╭─ Records for this exercise
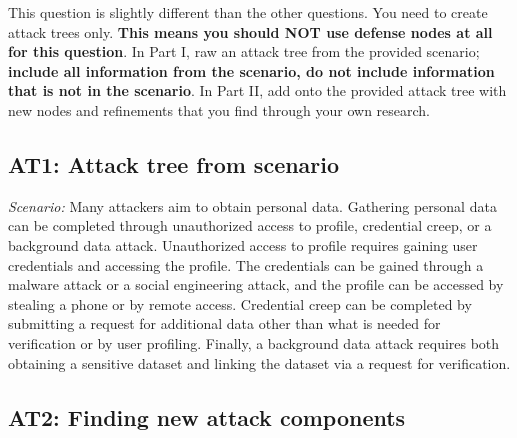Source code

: 

This question is slightly different than the other questions. You need to create attack trees only. \textbf{This means you should NOT use defense nodes at all for this question}. In Part I, raw an attack tree from the provided scenario; \textbf{include all information from the scenario, do not include information that is not in the scenario}. In Part II, add onto the provided attack tree with new nodes and refinements that you find through your own research.

\subsection*{AT1: Attack tree from scenario}

\emph{Scenario:}  Many attackers aim to obtain personal data. Gathering personal data can be completed through unauthorized access to profile, credential creep, or a background data attack. Unauthorized access to profile requires gaining user credentials and accessing the profile. The credentials can be gained through a malware attack or a social engineering attack, and the profile can be accessed by stealing a phone or by remote access. Credential creep can be completed by submitting a request for additional data other than what is needed for verification or by user profiling. Finally, a background data attack requires both obtaining a sensitive dataset and linking the dataset via a request for verification. 


\subsection*{AT2: Finding new attack components}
╰─
Exercise brief: Reproduce the listing in full and exactly, excluding any pictures it holds.

Solution below:
Source code

: 

This question is slightly different than the other questions. You need to create attack trees only. \textbf{This means you should NOT use defense nodes at all for this question}. In Part I, raw an attack tree from the provided scenario; \textbf{include all information from the scenario, do not include information that is not in the scenario}. In Part II, add onto the provided attack tree with new nodes and refinements that you find through your own research.

\subsection*{AT1: Attack tree from scenario}

\emph{Scenario:}  Many attackers aim to obtain personal data. Gathering personal data can be completed through unauthorized access to profile, credential creep, or a background data attack. Unauthorized access to profile requires gaining user credentials and accessing the profile. The credentials can be gained through a malware attack or a social engineering attack, and the profile can be accessed by stealing a phone or by remote access. Credential creep can be completed by submitting a request for additional data other than what is needed for verification or by user profiling. Finally, a background data attack requires both obtaining a sensitive dataset and linking the dataset via a request for verification. 


\subsection*{AT2: Finding new attack components}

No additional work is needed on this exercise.